Information supplied
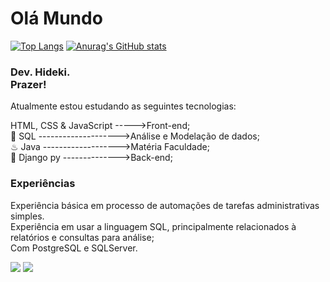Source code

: <h1>Olá Mundo</h1>

[![Top Langs](https://github-readme-stats.vercel.app/api/top-langs/?username=hidekikoyama&show_icons=true&theme=radical)](https://github.com/hidekikoyama/github-readme-stats)
[![Anurag's GitHub stats](https://github-readme-stats.vercel.app/api?username=hidekikoyama&show_icons=true&theme=radical)](https://github.com/hidekikoyama/github-readme-stats)
<div>
  <h3>
    Dev. Hideki. <br> Prazer!
  </h3>
  <p>
    Atualmente estou estudando as seguintes tecnologias:
  </p>
      HTML, CSS & JavaScript ----->Front-end;<br>
      🤔  SQL -------------------->Análise e Modelação de dados;<br>
      ♨   Java ------------------->Matéria Faculdade;<br>
      🐍  Django py -------------->Back-end;<br>
    <h3>Experiências</h3>
    <p>
      Experiência básica em processo de automações de tarefas administrativas simples.<br>
      Experiência em usar a linguagem SQL, principalmente relacionados à relatórios e consultas para análise; <br>
      Com PostgreSQL e SQLServer.<br>
    </p>
  </div>
  <a href="https://discord.com/channels/@Cyber_Hiki#0001"><img src="https://img.shields.io/badge/Discord-5865F2?style=for-the-badge&logo=discord&logoColor=white"></a>
  <a href="https://mail.google.com/mail/u/0/#inbox?compose=CllgCJqXxmNlGcrzdGWHpqXCDcmBCVQPVSHwcmbQDqRlXfbsWwfNtCXnHMVBdTxRBzQJDkDXHDB"><img src="https://img.shields.io/badge/Gmail-D14836?style=for-the-badge&logo=gmail&logoColor=white"></a>
</div>
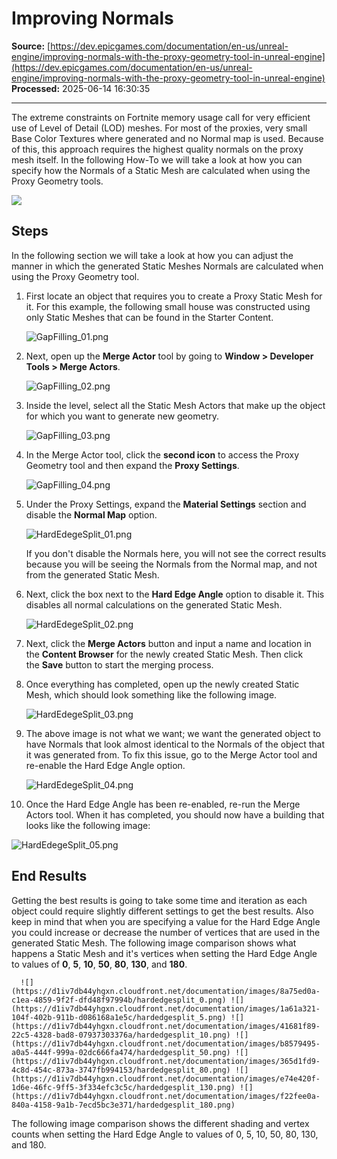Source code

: # Improving Normals

**Source:** [https://dev.epicgames.com/documentation/en-us/unreal-engine/improving-normals-with-the-proxy-geometry-tool-in-unreal-engine](https://dev.epicgames.com/documentation/en-us/unreal-engine/improving-normals-with-the-proxy-geometry-tool-in-unreal-engine)  
**Processed:** 2025-06-14 16:30:35

---

The extreme constraints on Fortnite memory usage call for very efficient use of Level of Detail (LOD) meshes. For most of the proxies, very small Base Color Textures where generated and no Normal map is used. Because of this, this approach requires the highest quality normals on the proxy mesh itself. In the following How-To we will take a look at how you can specify how the Normals of a Static Mesh are calculated when using the Proxy Geometry tools.

![](https://d1iv7db44yhgxn.cloudfront.net/documentation/images/b6fe7b7b-728f-4d0c-8c95-cc27ef2b0eb6/hardedgesplit_10.png)

## Steps

In the following section we will take a look at how you can adjust the manner in which the generated Static Meshes Normals are calculated when using the Proxy Geometry tool.

1.  First locate an object that requires you to create a Proxy Static Mesh for it. For this example, the following small house was constructed using only Static Meshes that can be found in the Starter Content.
    
    ![](https://d1iv7db44yhgxn.cloudfront.net/documentation/images/1dfb5abb-58d3-43dd-8d4b-c9cbe22eda36/gapfilling_01.png "GapFilling_01.png")
2.  Next, open up the **Merge Actor** tool by going to **Window > Developer Tools > Merge Actors**.
    
    ![](https://d1iv7db44yhgxn.cloudfront.net/documentation/images/3c16738b-75cf-42d8-a8b0-09bb50692656/gapfilling_02.png "GapFilling_02.png")
3.  Inside the level, select all the Static Mesh Actors that make up the object for which you want to generate new geometry.
    
    ![](https://d1iv7db44yhgxn.cloudfront.net/documentation/images/719ea367-bbcf-4940-90f9-edd904011525/gapfilling_03.png "GapFilling_03.png")
4.  In the Merge Actor tool, click the **second icon** to access the Proxy Geometry tool and then expand the **Proxy Settings**.
    
    ![](https://d1iv7db44yhgxn.cloudfront.net/documentation/images/6124fee0-b54d-4549-a318-670f1160bb50/gapfilling_04.png "GapFilling_04.png")
5.  Under the Proxy Settings, expand the **Material Settings** section and disable the **Normal Map** option.
    
    ![](https://d1iv7db44yhgxn.cloudfront.net/documentation/images/2057107b-9bc5-47f2-ae5a-e352f5ee96e0/hardedegesplit_01.png "HardEdegeSplit_01.png")
    
    If you don't disable the Normals here, you will not see the correct results because you will be seeing the Normals from the Normal map, and not from the generated Static Mesh.
    
6.  Next, click the box next to the **Hard Edge Angle** option to disable it. This disables all normal calculations on the generated Static Mesh.
    
    ![](https://d1iv7db44yhgxn.cloudfront.net/documentation/images/edcae68c-21a2-4f07-8d59-94d42cc9ccd7/hardedegesplit_02.png "HardEdegeSplit_02.png")
7.  Next, click the **Merge Actors** button and input a name and location in the **Content Browser** for the newly created Static Mesh. Then click the **Save** button to start the merging process.
    
8.  Once everything has completed, open up the newly created Static Mesh, which should look something like the following image.
    
    ![](https://d1iv7db44yhgxn.cloudfront.net/documentation/images/965afb34-a7b0-4942-9378-f1a9b469ae91/hardedegesplit_03.png "HardEdegeSplit_03.png")
9.  The above image is not what we want; we want the generated object to have Normals that look almost identical to the Normals of the object that it was generated from. To fix this issue, go to the Merge Actor tool and re-enable the Hard Edge Angle option.
    
    ![](https://d1iv7db44yhgxn.cloudfront.net/documentation/images/f49f1e23-3d11-4f3f-9e7f-4fdeabdcec8a/hardedegesplit_04.png "HardEdegeSplit_04.png")
10.  Once the Hard Edge Angle has been re-enabled, re-run the Merge Actors tool. When it has completed, you should now have a building that looks like the following image:
    

![](https://d1iv7db44yhgxn.cloudfront.net/documentation/images/9bd95c0e-6992-4bd5-b59d-095533051456/hardedegesplit_05.png "HardEdegeSplit_05.png")

## End Results

Getting the best results is going to take some time and iteration as each object could require slightly different settings to get the best results. Also keep in mind that when you are specifying a value for the Hard Edge Angle you could increase or decrease the number of vertices that are used in the generated Static Mesh. The following image comparison shows what happens a Static Mesh and it's vertices when setting the Hard Edge Angle to values of **0**, **5**, **10**, **50**, **80**, **130**, and **180**.

      ![](https://d1iv7db44yhgxn.cloudfront.net/documentation/images/8a75ed0a-c1ea-4859-9f2f-dfd48f97994b/hardedgesplit_0.png) ![](https://d1iv7db44yhgxn.cloudfront.net/documentation/images/1a61a321-104f-402b-911b-d086168a1e5c/hardedgesplit_5.png) ![](https://d1iv7db44yhgxn.cloudfront.net/documentation/images/41681f89-22c5-4328-bad8-07937303376a/hardedgesplit_10.png) ![](https://d1iv7db44yhgxn.cloudfront.net/documentation/images/b8579495-a0a5-444f-999a-02dc666fa474/hardedgesplit_50.png) ![](https://d1iv7db44yhgxn.cloudfront.net/documentation/images/365d1fd9-4c8d-454c-873a-3747fb994153/hardedgesplit_80.png) ![](https://d1iv7db44yhgxn.cloudfront.net/documentation/images/e74e420f-1d6e-46fc-9ff5-3f334efc3c5c/hardedgesplit_130.png) ![](https://d1iv7db44yhgxn.cloudfront.net/documentation/images/f22fee0a-840a-4158-9a1b-7ecd5bc3e371/hardedgesplit_180.png)

The following image comparison shows the different shading and vertex counts when setting the Hard Edge Angle to values of 0, 5, 10, 50, 80, 130, and 180.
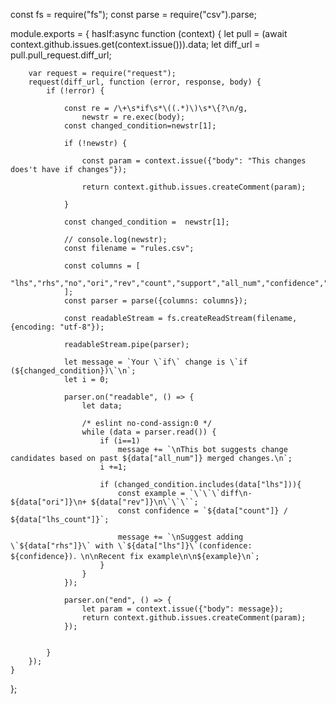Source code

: const fs = require("fs");
const parse = require("csv").parse;

module.exports = { 
    hasIf:async function (context) {
        let pull = (await context.github.issues.get(context.issue())).data;
        let diff_url = pull.pull_request.diff_url;

        var request = require("request");
        request(diff_url, function (error, response, body) {
            if (!error) {

                const re = /\+\s*if\s*\((.*)\)\s*\{?\n/g,
                    newstr = re.exec(body);
                const changed_condition=newstr[1];    

                if (!newstr) {

                    const param = context.issue({"body": "This changes does't have if changes"});

                    return context.github.issues.createComment(param);

                }

                const changed_condition =  newstr[1];
                
                // console.log(newstr);
                const filename = "rules.csv";
                
                const columns = [
                    "lhs","rhs","no","ori","rev","count","support","all_num","confidence","lhs_count","lift"
                ];
                const parser = parse({columns: columns});
                
                const readableStream = fs.createReadStream(filename, {encoding: "utf-8"});
                
                readableStream.pipe(parser);
                
                let message = `Your \`if\` change is \`if (${changed_condition})\`\n`;
                let i = 0;
                
                parser.on("readable", () => {
                    let data;

                    /* eslint no-cond-assign:0 */
                    while (data = parser.read()) {
                        if (i==1)
                            message += `\nThis bot suggests change candidates based on past ${data["all_num"]} merged changes.\n`;
                        i +=1;
                            
                        if (changed_condition.includes(data["lhs"])){
                            const example = `\`\`\`diff\n- ${data["ori"]}\n+ ${data["rev"]}\n\`\`\``;
                            const confidence = `${data["count"]} / ${data["lhs_count"]}`;
                            
                            message += `\nSuggest adding \`${data["rhs"]}\` with \`${data["lhs"]}\`(confidence: ${confidence})．\n\nRecent fix example\n\n${example}\n`;
                        }
                    }
                });
                
                parser.on("end", () => {
                    let param = context.issue({"body": message});
                    return context.github.issues.createComment(param);
                });


            }
        });
    }
};
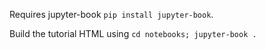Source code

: Requires jupyter-book `pip install jupyter-book`.

Build the tutorial HTML using `cd notebooks; jupyter-book .`
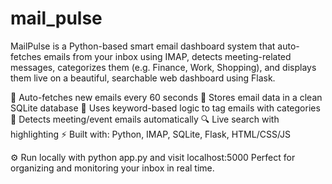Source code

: # mail_pulse
MailPulse is a Python-based smart email dashboard system that auto-fetches emails from your inbox using IMAP, detects meeting-related messages, categorizes them (e.g. Finance, Work, Shopping), and displays them live on a beautiful, searchable web dashboard using Flask.

🔁 Auto-fetches new emails every 60 seconds
📂 Stores email data in a clean SQLite database
🧠 Uses keyword-based logic to tag emails with categories
💼 Detects meeting/event emails automatically
🔍 Live search with highlighting
⚡ Built with: Python, IMAP, SQLite, Flask, HTML/CSS/JS

⚙️ Run locally with python app.py and visit localhost:5000
Perfect for organizing and monitoring your inbox in real time.

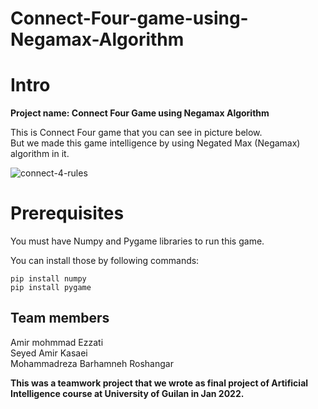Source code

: # Connect-Four-game-using-Negamax-Algorithm

# Intro
**Project name: Connect Four Game using Negamax Algorithm**

This is Connect Four game that you can see in picture below.    
But we made this game intelligence by using Negated Max (Negamax) algorithm in it.

![connect-4-rules](https://user-images.githubusercontent.com/62298323/177861484-7c4a1c29-788e-4c1d-8055-2d31c4699110.jpg)


# Prerequisites
You must have Numpy and Pygame libraries to run this game.

You can install those by following commands:
    
    pip install numpy
    pip install pygame

    
## Team members
    
Amir mohmmad Ezzati   
Seyed Amir Kasaei   
Mohammadreza Barhamneh Roshangar  

**This was a teamwork project that we wrote as final project of Artificial Intelligence course at University of Guilan in Jan 2022.**
    
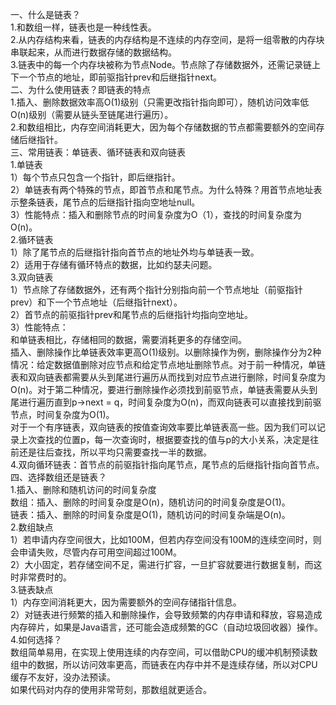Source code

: 一、什么是链表？<br/>
1.和数组一样，链表也是一种线性表。<br/>
2.从内存结构来看，链表的内存结构是不连续的内存空间，是将一组零散的内存块串联起来，从而进行数据存储的数据结构。<br/>
3.链表中的每一个内存块被称为节点Node。节点除了存储数据外，还需记录链上下一个节点的地址，即前驱指针prev和后继指针next。<br/>
二、为什么使用链表？即链表的特点<br/>
1.插入、删除数据效率高O(1)级别（只需更改指针指向即可），随机访问效率低O(n)级别（需要从链头至链尾进行遍历）。<br/>
2.和数组相比，内存空间消耗更大，因为每个存储数据的节点都需要额外的空间存储后继指针。<br/>
三、常用链表：单链表、循环链表和双向链表<br/>
1.单链表<br/>
1）每个节点只包含一个指针，即后继指针。<br/>
2）单链表有两个特殊的节点，即首节点和尾节点。为什么特殊？用首节点地址表示整条链表，尾节点的后继指针指向空地址null。<br/>
3）性能特点：插入和删除节点的时间复杂度为O（1），查找的时间复杂度为O(n)。<br/>
2.循环链表<br/>
1）除了尾节点的后继指针指向首节点的地址外均与单链表一致。<br/>
2）适用于存储有循环特点的数据，比如约瑟夫问题。<br/>
3.双向链表<br/>
1）节点除了存储数据外，还有两个指针分别指向前一个节点地址（前驱指针prev）和下一个节点地址（后继指针next）。<br/>
2）首节点的前驱指针prev和尾节点的后继指针均指向空地址。<br/>
3）性能特点：<br/>
和单链表相比，存储相同的数据，需要消耗更多的存储空间。<br/>
插入、删除操作比单链表效率更高O(1)级别。以删除操作为例，删除操作分为2种情况：给定数据值删除对应节点和给定节点地址删除节点。对于前一种情况，单链表和双向链表都需要从头到尾进行遍历从而找到对应节点进行删除，时间复杂度为O(n)。对于第二种情况，要进行删除操作必须找到前驱节点，单链表需要从头到尾进行遍历直到p->next = q，时间复杂度为O(n)，而双向链表可以直接找到前驱节点，时间复杂度为O(1)。<br/>
对于一个有序链表，双向链表的按值查询效率要比单链表高一些。因为我们可以记录上次查找的位置p，每一次查询时，根据要查找的值与p的大小关系，决定是往前还是往后查找，所以平均只需要查找一半的数据。<br/>
4.双向循环链表：首节点的前驱指针指向尾节点，尾节点的后继指针指向首节点。<br/>
四、选择数组还是链表？<br/>
1.插入、删除和随机访问的时间复杂度<br/>
数组：插入、删除的时间复杂度是O(n)，随机访问的时间复杂度是O(1)。<br/>
链表：插入、删除的时间复杂度是O(1)，随机访问的时间复杂端是O(n)。<br/>
2.数组缺点<br/>
1）若申请内存空间很大，比如100M，但若内存空间没有100M的连续空间时，则会申请失败，尽管内存可用空间超过100M。<br/>
2）大小固定，若存储空间不足，需进行扩容，一旦扩容就要进行数据复制，而这时非常费时的。<br/>
3.链表缺点<br/>
1）内存空间消耗更大，因为需要额外的空间存储指针信息。<br/>
2）对链表进行频繁的插入和删除操作，会导致频繁的内存申请和释放，容易造成内存碎片，如果是Java语言，还可能会造成频繁的GC（自动垃圾回收器）操作。<br/>
4.如何选择？<br/>
数组简单易用，在实现上使用连续的内存空间，可以借助CPU的缓冲机制预读数组中的数据，所以访问效率更高，而链表在内存中并不是连续存储，所以对CPU缓存不友好，没办法预读。<br/>
如果代码对内存的使用非常苛刻，那数组就更适合。<br/>
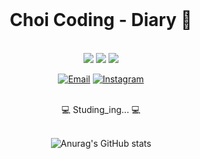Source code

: <div align = center>

<br>



# Choi Coding - Diary 📓 



<br>
<img src="https://img.shields.io/badge/HTML5-E34F26?style=flat-square&logo=html5&logoColor=white"/>
<img src="https://img.shields.io/badge/css-1572B6?style=flat-square&logo=css3&logoColor=white"/>
<img src="https://img.shields.io/badge/JavaScript-7DF1E?style=flat-square&logo=JavaScript&logoColor=white"/>

[![Email](https://img.shields.io/badge/Email-cyd684@gmail.com-EA4335?logo=gmail&logoColor=white)](mailto:hyunsangwon93@gmail.com)
[![Instagram](https://img.shields.io/badge/Instagram-@0714yun-DB2973?logo=instagram&logoColor=white)](https://www.instagram.com/0714yun/)



<br>
💻 Studing_ing... 💻 <br><br>
  
![Anurag's GitHub stats](https://github-readme-stats.vercel.app/api?username=96CHOI&show_icons=true&theme=radical)

</div>
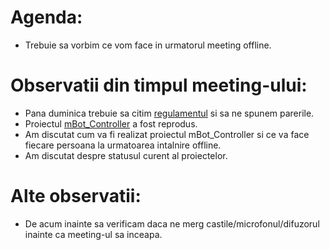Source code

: # Agenda:
* Trebuie sa vorbim ce vom face in urmatorul meeting offline.
# Observatii din timpul meeting-ului:
* Pana duminica trebuie sa citim [regulamentul](https://github.com/GDRH/www.gdrh.ro/blob/master/assets/docx/Regulament_GDRH.docx) si sa ne spunem parerile.
* Proiectul [mBot_Controller](https://github.com/GDRH/mBot_Controller) a fost reprodus.
* Am discutat cum va fi realizat proiectul mBot_Controller si ce va face fiecare persoana la urmatoarea intalnire offline.
* Am discutat despre statusul curent al proiectelor.
# Alte observatii:
* De acum inainte sa verificam daca ne merg castile/microfonul/difuzorul inainte ca meeting-ul sa inceapa.
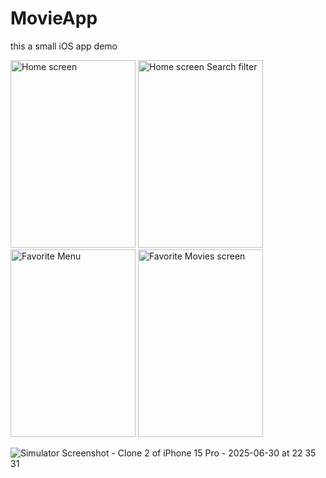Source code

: # MovieApp
this a small iOS app demo

<img src="https://github.com/user-attachments/assets/fa05386e-1105-4a5d-9157-f0605ba7dc15" alt="Home screen" width="200" height="300">
<img src="https://github.com/user-attachments/assets/30bc5e42-b926-441a-960e-1a70237c66e9" alt="Home screen Search filter" width="200" height="300">
<img src="https://github.com/user-attachments/assets/d29c43c6-7acb-41e9-8609-e52134cee970" alt="Favorite Menu" width="200" height="300">
<img src="https://github.com/user-attachments/assets/f9f498e8-6623-49de-91da-55f082b9cedb" alt="Favorite Movies screen" width="200" height="300">




![Simulator Screenshot - Clone 2 of iPhone 15 Pro - 2025-06-30 at 22 35 31](https://github.com/user-attachments/assets/87d2772f-9b8b-4061-98e0-dc35799d6275)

Work request
Copy out exactly the lines above beginning with the line that contains "meeting/event emails automatically" and finishing with the line that contains "using Negamax Algorithm**", including both; leave the pictures out.

Output of the task
💼 Detects meeting/event emails automatically
🔍 Live search with highlighting
⚡ Built with: Python, IMAP, SQLite, Flask, HTML/CSS/JS

⚙️ Run locally with python app.py and visit localhost:5000
Perfect for organizing and monitoring your inbox in real time.

Source code

: # Connect-Four-game-using-Negamax-Algorithm

# Intro
**Project name: Connect Four Game using Negamax Algorithm**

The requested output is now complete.